(DATASET EXTRACT Opens)

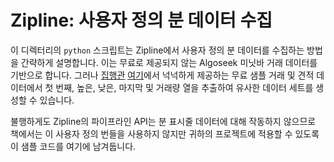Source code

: # Zipline: 사용자 정의 분 데이터 수집

이 디렉터리의 `python` 스크립트는 Zipline에서 사용자 정의 분 데이터를 수집하는 방법을 간략하게 설명합니다. 이는 무료로 제공되지 않는 Algoseek 미닛바 거래 데이터를 기반으로 합니다. 
그러나 [집행관](https://www.algoseek.com) [여기](https://www.algoseek.com/ml4t-book-data.html)에서 넉넉하게 제공하는 무료 샘플 거래 및 견적 데이터에서 첫 번째, 높은, 낮은, 마지막 및 거래량 열을 추출하여 유사한 데이터 세트를 생성할 수 있습니다.

불행하게도 Zipline의 파이프라인 API는 분 표시줄 데이터에 대해 작동하지 않으므로 책에서는 이 사용자 정의 번들을 사용하지 않지만 귀하의 프로젝트에 적용할 수 있도록 이 샘플 코드를 여기에 남겨둡니다.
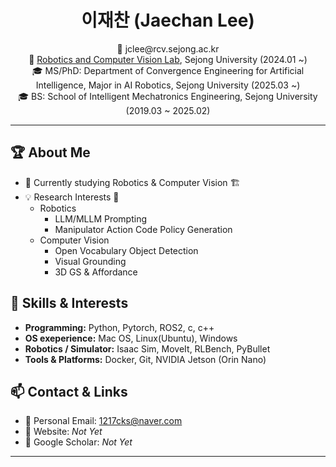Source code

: <h1 align="center">이재찬 (Jaechan Lee)</h1>

<p align="center">
  📧 jclee@rcv.sejong.ac.kr <br>
  🏫 <a href="https://rcv.sejong.ac.kr/">Robotics and Computer Vision Lab</a>, Sejong University (2024.01 ~) <br>
  🎓 MS/PhD: Department of Convergence Engineering for Artificial Intelligence, Major in AI Robotics, Sejong University (2025.03 ~) <br>
  🎓 BS: School of Intelligent Mechatronics Engineering, Sejong University (2019.03 ~ 2025.02) <br>
</p>

---

## 🏆 About Me
- 🤖 Currently studying Robotics & Computer Vision 🏗️
- 💡 Research Interests 💭
    - Robotics
      - LLM/MLLM Prompting
      - Manipulator Action Code Policy Generation
    - Computer Vision
      - Open Vocabulary Object Detection
      - Visual Grounding
      - 3D GS & Affordance

## 🔧 Skills & Interests
- **Programming:** Python, Pytorch, ROS2, c, c++
- **OS exeperience:** Mac OS, Linux(Ubuntu), Windows
- **Robotics / Simulator:** Isaac Sim, MoveIt, RLBench, PyBullet
- **Tools & Platforms:** Docker, Git, NVIDIA Jetson (Orin Nano)

## 📫 Contact & Links
- 📩 Personal Email: 1217cks@naver.com
- 🔗 Website: *Not Yet*
- 📝 Google Scholar: *Not Yet*

---
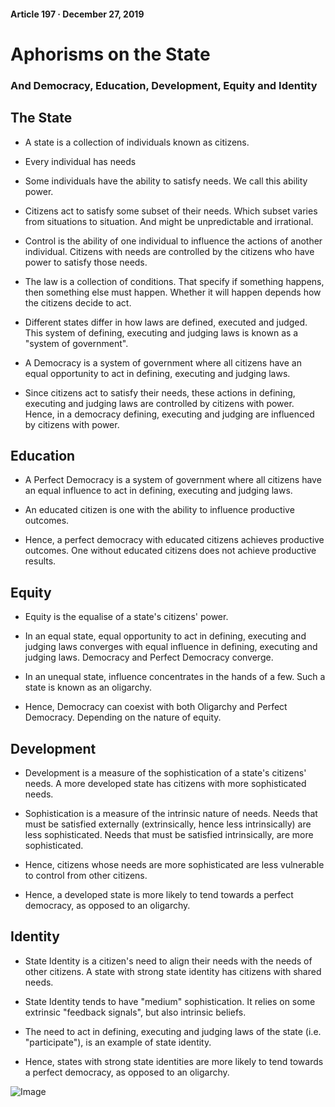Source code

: #### Article 197 · December 27, 2019

# Aphorisms on the State

### And Democracy, Education, Development, Equity and Identity

## The State

* A state is a collection of individuals known as citizens.

* Every individual has needs

* Some individuals have the ability to satisfy needs. We call this ability power.

* Citizens act to satisfy some subset of their needs. Which subset varies from situations to situation. And might be unpredictable and irrational.

* Control is the ability of one individual to influence the actions of another individual. Citizens with needs are controlled by the citizens who have power to satisfy those needs.

* The law is a collection of conditions. That specify if something happens, then something else must happen. Whether it will happen depends how the citizens decide to act.

* Different states differ in how laws are defined, executed and judged. This system of defining, executing and judging laws is known as a "system of government".

* A Democracy is a system of government where all citizens have an equal opportunity to act in defining, executing and judging laws.

* Since citizens act to satisfy their needs, these actions in defining, executing and judging laws are controlled by citizens with power. Hence, in a democracy defining, executing and judging are influenced by citizens with power.

## Education

* A Perfect Democracy is a system of government where all citizens have an equal influence to act in defining, executing and judging laws.

* An educated citizen is one with the ability to influence productive outcomes.

* Hence, a perfect democracy with educated citizens achieves productive outcomes. One without educated citizens does not achieve productive results.

## Equity

* Equity is the equalise of a state's citizens' power.

* In an equal state, equal opportunity to act in defining, executing and judging laws converges with equal influence in defining, executing and judging laws. Democracy and Perfect Democracy converge.

* In an unequal state, influence concentrates in the hands of a few. Such a state is known as an oligarchy.

* Hence, Democracy can coexist with both Oligarchy and Perfect Democracy. Depending on the nature of equity.

## Development

* Development is a measure of the sophistication of a state's citizens' needs. A more developed state has citizens with more sophisticated needs.

* Sophistication is a measure of the intrinsic nature of needs. Needs that must be satisfied externally (extrinsically, hence less intrinsically) are less sophisticated. Needs that must be satisfied intrinsically, are more sophisticated.

* Hence, citizens whose needs are more sophisticated are less vulnerable to control from other citizens.

* Hence, a developed state is more likely to tend towards a perfect democracy, as opposed to an oligarchy.

## Identity

* State Identity is a citizen's need to align their needs with the needs of other citizens. A state with strong state identity has citizens with shared needs.

* State Identity tends to have "medium" sophistication. It relies on some extrinsic "feedback signals", but also intrinsic beliefs.

* The need to act in defining, executing and judging laws of the state (i.e. "participate"), is an example of state identity.

* Hence, states with strong state identities are more likely to tend towards a perfect democracy, as opposed to an oligarchy.

![Image](https://cdn-images-1.medium.com/max/800/1*8twCiNsT6IRx79-H0A8Mxw.jpeg)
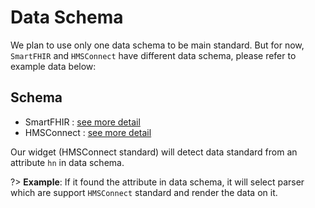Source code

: # **Data Schema**

We plan to use only one data schema to be main standard. But for now, `SmartFHIR` and `HMSConnect` have different data schema, please refer to example data below:

## **Schema**

 - SmartFHIR : [see more detail](https://github.com/HMSConnect/hms-widget-sdk/blob/master/fake/mock/standards/smart_fhir/patient.js)
 - HMSConnect : [see more detail](https://github.com/HMSConnect/hms-widget-sdk/blob/master/fake/mock/standards/hms_connect/patient.json)

Our widget (HMSConnect standard) will detect data standard from an attribute `hn` in data schema. 

?> **Example**: If it found the attribute in data schema, it will select parser which are support `HMSConnect` standard and render the data on it.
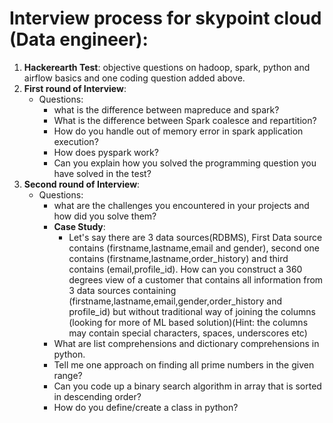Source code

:# Interview process for skypoint cloud (Data engineer):  
1. **Hackerearth Test**: objective questions on hadoop, spark, python and airflow basics and one coding question added above.  
2. **First round of Interview**:  
   - Questions:  
     - what is the difference between mapreduce and spark?  
     - What is the difference between Spark coalesce and repartition?  
     - How do you handle out of memory error in spark application execution?  
     - How does pyspark work?  
     - Can you explain how you solved the programming question you have solved in the test?  
3. **Second round of Interview**:  
   - Questions:
     - what are the challenges you encountered in your projects and how did you solve them?
     - **Case Study**:  
       - Let's say there are 3 data sources(RDBMS), First Data source contains (firstname,lastname,email and gender), second one contains (firstname,lastname,order_history) and third contains (email,profile_id). How can you construct a 360 degrees view of a customer that contains all information from 3 data sources containing (firstname,lastname,email,gender,order_history and profile_id) but without traditional way of joining the columns (looking for more of ML based solution)(Hint: the columns may contain special characters, spaces, underscores etc)
     - What are list comprehensions and dictionary comprehensions in python.
     - Tell me one approach on finding all prime numbers in the given range?
     - Can you code up a binary search algorithm in array that is sorted in descending order?
     - How do you define/create a class in python?
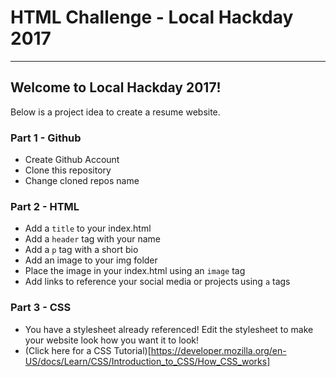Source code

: # HTML Challenge - Local Hackday 2017
-----------------------------------

## Welcome to Local Hackday 2017!
Below is a project idea to create a resume website.

### Part 1 - Github
- Create Github Account
- Clone this repository
- Change cloned repos name

### Part 2 - HTML
- Add a `title` to your index.html
- Add a `header` tag with your name
- Add a `p` tag with a short bio
- Add an image to your img folder
- Place the image in your index.html using an `image` tag
- Add links to reference your social media or projects using `a` tags

### Part 3 - CSS
- You have a stylesheet already referenced! Edit the stylesheet to make your website look how 
you want it to look!
- (Click here for a CSS Tutorial)[https://developer.mozilla.org/en-US/docs/Learn/CSS/Introduction_to_CSS/How_CSS_works]
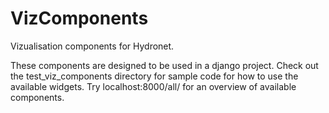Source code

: # VizComponents

Vizualisation components for Hydronet.

These components are designed to be used in a django project. 
Check out the test_viz_components directory for sample code for how to use the available widgets.
Try localhost:8000/all/ for an overview of available components.

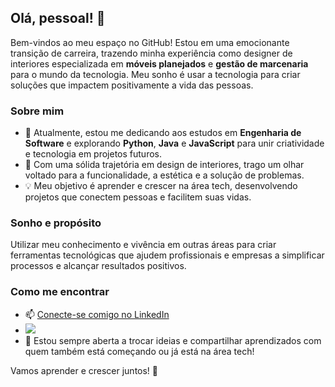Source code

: ## Olá, pessoal! 👋

Bem-vindos ao meu espaço no GitHub! Estou em uma emocionante transição de carreira, trazendo minha experiência como designer de interiores especializada em **móveis planejados** e **gestão de marcenaria** para o mundo da tecnologia. Meu sonho é usar a tecnologia para criar soluções que impactem positivamente a vida das pessoas.

### Sobre mim
- 🌱 Atualmente, estou me dedicando aos estudos em **Engenharia de Software** e explorando **Python**, **Java** e **JavaScript** para unir criatividade e tecnologia em projetos futuros.
- 🎨 Com uma sólida trajetória em design de interiores, trago um olhar voltado para a funcionalidade, a estética e a solução de problemas.
- 💡 Meu objetivo é aprender e crescer na área tech, desenvolvendo projetos que conectem pessoas e facilitem suas vidas.

### Sonho e propósito
Utilizar meu conhecimento e vivência em outras áreas para criar ferramentas tecnológicas que ajudem profissionais e empresas a simplificar processos e alcançar resultados positivos. 

### Como me encontrar
- 📫 [Conecte-se comigo no LinkedIn](https://www.linkedin.com/in/ariane-prado/)
- <a href="https://instagram.com/arianeprado_" target="_blank"><img loading="lazy" src="https://img.shields.io/badge/-Instagram-%23E4405F?style=for-the-badge&logo=instagram&logoColor=white" target="_blank"></a>
- 🌟 Estou sempre aberta a trocar ideias e compartilhar aprendizados com quem também está começando ou já está na área tech!

Vamos aprender e crescer juntos! 🚀
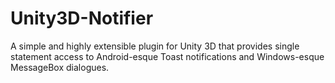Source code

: # Unity3D-Notifier
A simple and highly extensible plugin for Unity 3D that provides single statement access to Android-esque Toast notifications and Windows-esque MessageBox dialogues.
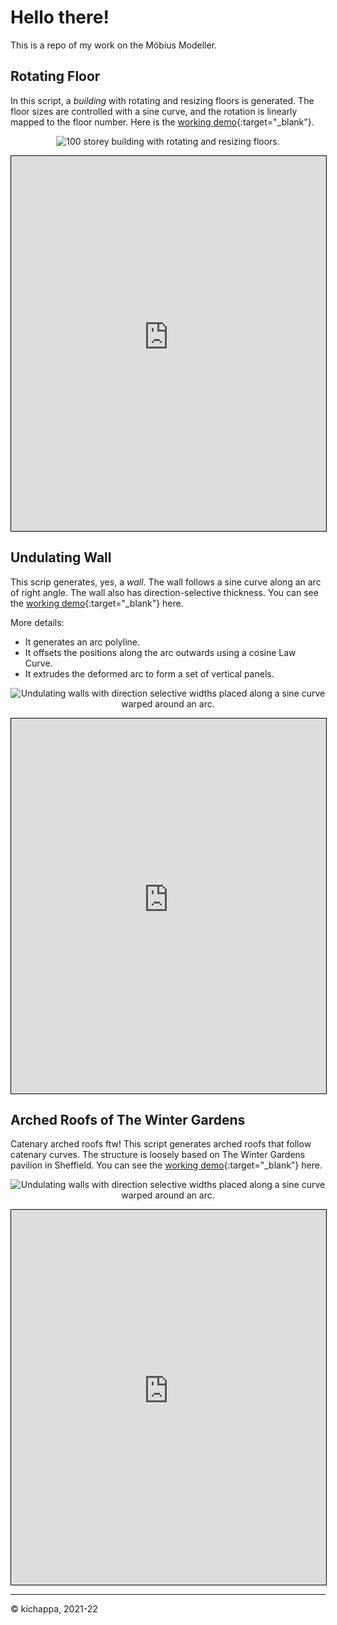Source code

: # Hello there!
This is a repo of my work on the Möbius Modeller.

## Rotating Floor

In this script, a _building_ with rotating and resizing floors is generated. The floor sizes are controlled with a sine curve, and the rotation is linearly mapped to the floor number. Here is the [working demo](https://mobius-08.design-automation.net/dashboard?file=https:%2F%2Fmobius.ramdon.team%2Fw1_s3_u3_demo_law_curves_exp.mob&defaultViewer=cad){:target="_blank"}.

<p align="center">
  <img src="/M%C3%B6bius%20Modeller%20-%20Example%201.png" alt="100 storey building with rotating and resizing floors."/>
</p>


<iframe width='100%' height='600px' style='border: 1px solid black;' src="https://mobius-08.design-automation.net/minimal?file=https:%2F%2Fmobius.ramdon.team%2Fw1_s3_u3_demo_law_curves_exp.mob&defaultViewer=cad"></iframe>


## Undulating Wall
This scrip generates, yes, a _wall_. The wall follows a sine curve along an arc of right angle. The wall also has direction-selective thickness. You can see the [working demo](https://mobius-08.design-automation.net/dashboard?file=https:%2F%2Fmobius.ramdon.team%2FWeek1_Coding_Assignment.mob&defaultViewer=cad){:target="_blank"} here. 

More details:

- It generates an arc polyline.
- It offsets the positions along the arc outwards using a cosine Law Curve.
- It extrudes the deformed arc to form a set of vertical panels.


<p align="center">
  <img src="/M%C3%B6bius%20Modeller%20-%20Week%201.png" alt="Undulating walls with direction selective widths placed along a sine curve warped around an arc."/>
</p>

<iframe width='100%' height='600px' style='border: 1px solid black;' src="https://mobius-08.design-automation.net/minimal?file=https:%2F%2Fmobius.ramdon.team%2FWeek1_Coding_Assignment.mob&defaultViewer=cad"></iframe>


## Arched Roofs of The Winter Gardens
Catenary arched roofs ftw! This script generates arched roofs that follow catenary curves. The structure is loosely based on The Winter Gardens pavilion in Sheffield. You can see the [working demo](https://mobius-08.design-automation.net/dashboard?file=https:%2F%2Fmobius.ramdon.team%2FArched_Roof_of_The_Winter_Gardens.mob&defaultViewer=cad){:target="_blank"} here. 

<p align="center">
  <img src="/M%C3%B6bius%20Modeller%20-%20Week%202.png" alt="Undulating walls with direction selective widths placed along a sine curve warped around an arc."/>
</p>

<iframe width='100%' height='600px' style='border: 1px solid black;' src="https://mobius-08.design-automation.net/minimal?file=https:%2F%2Fmobius.ramdon.team%2FArched_Roof_of_The_Winter_Gardens.mob&defaultViewer=cad"></iframe>

---
©️ kichappa, 2021-22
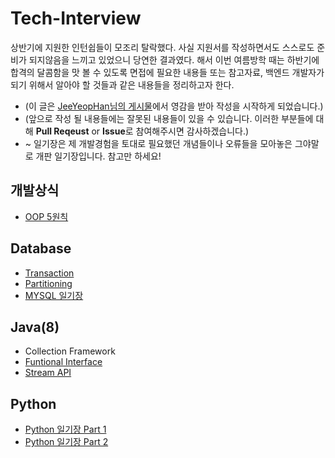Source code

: # Tech-Interview
상반기에 지원한 인턴쉽들이 모조리 탈락했다. 사실 지원서를 작성하면서도 스스로도 준비가 되지않음을 느끼고 있었으니 당연한 결과였다. 해서 이번 여름방학 때는 하반기에 합격의 달콤함을 맛 볼 수 있도록 면접에 필요한 내용들 또는 참고자료, 백엔드 개발자가 되기 위해서 알아야 할 것들과 같은 내용들을 정리하고자 한다.
* (이 글은 [JeeYeopHan님의 게시물](https://github.com/JaeYeopHan/Interview_Question_for_Beginner)에서 영감을 받아 작성을 시작하게 되었습니다.)
* (앞으로 작성 될 내용들에는 잘못된 내용들이 있을 수 있습니다. 이러한 부분들에 대해 **Pull Reqeust** or **Issue**로 참여해주시면 감사하겠습니다.) 
* ~ 일기장은 제 개발경험을 토대로 필요했던 개념들이나 오류들을 모아놓은 그야말로 개판 일기장입니다. 참고만 하세요!



## 개발상식
  - [OOP 5원칙](https://github.com/koogk7/Tech-Interview/blob/master/DevelopementSense/%E1%84%80%E1%85%A2%E1%86%A8%E1%84%8E%E1%85%A6%E1%84%8C%E1%85%B5%E1%84%92%E1%85%A3%E1%86%BC%205%E1%84%8B%E1%85%AF%E1%86%AB%E1%84%8E%E1%85%B5%E1%86%A8.md)
  

## Database
  - [Transaction](https://github.com/koogk7/Tech-Interview/blob/master/database/%E1%84%90%E1%85%B3%E1%84%85%E1%85%A2%E1%86%AB%E1%84%8C%E1%85%A2%E1%86%A8%E1%84%89%E1%85%A7%E1%86%AB.md)
  - [Partitioning](https://github.com/koogk7/Tech-Interview/blob/master/database/Partitioning.md)
  - [MYSQL 일기장](https://github.com/koogk7/Tech-Interview/blob/master/database/MYSQL%20%E1%84%8B%E1%85%B5%E1%86%AF%E1%84%80%E1%85%B5%E1%84%8C%E1%85%A1%E1%86%BC.md)

## Java(8)
  - Collection Framework
  - [Funtional Interface](https://github.com/koogk7/Tech-Interview/blob/master/Java/%E1%84%92%E1%85%A1%E1%86%B7%E1%84%89%E1%85%AE%E1%84%92%E1%85%A7%E1%86%BC%20%E1%84%8B%E1%85%B5%E1%86%AB%E1%84%90%E1%85%A5%E1%84%91%E1%85%A6%E1%84%8B%E1%85%B5%E1%84%89%E1%85%B3.md)
  - [Stream API](https://github.com/koogk7/Tech-Interview/blob/master/Java/Stream%20API.md)

## Python
  - [Python 일기장 Part 1](https://github.com/koogk7/Tech-Interview/blob/master/Python/Python%20%E1%84%8B%E1%85%B5%E1%86%AF%E1%84%80%E1%85%B5%E1%84%8C%E1%85%A1%E1%86%BC%20Part%201.md)
  - [Python 일기장 Part 2](https://github.com/koogk7/Tech-Interview/blob/master/Python/Python%20%E1%84%8B%E1%85%B5%E1%86%AF%E1%84%80%E1%85%B5%E1%84%8C%E1%85%A1%E1%86%BC%20Part%202.md)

(DATASET EXTRACT Closes)

* ACTIVITY
The lines above may hold the string "tecnologia". Say how many do, and give only that number.

* SOLUTION BELOW
2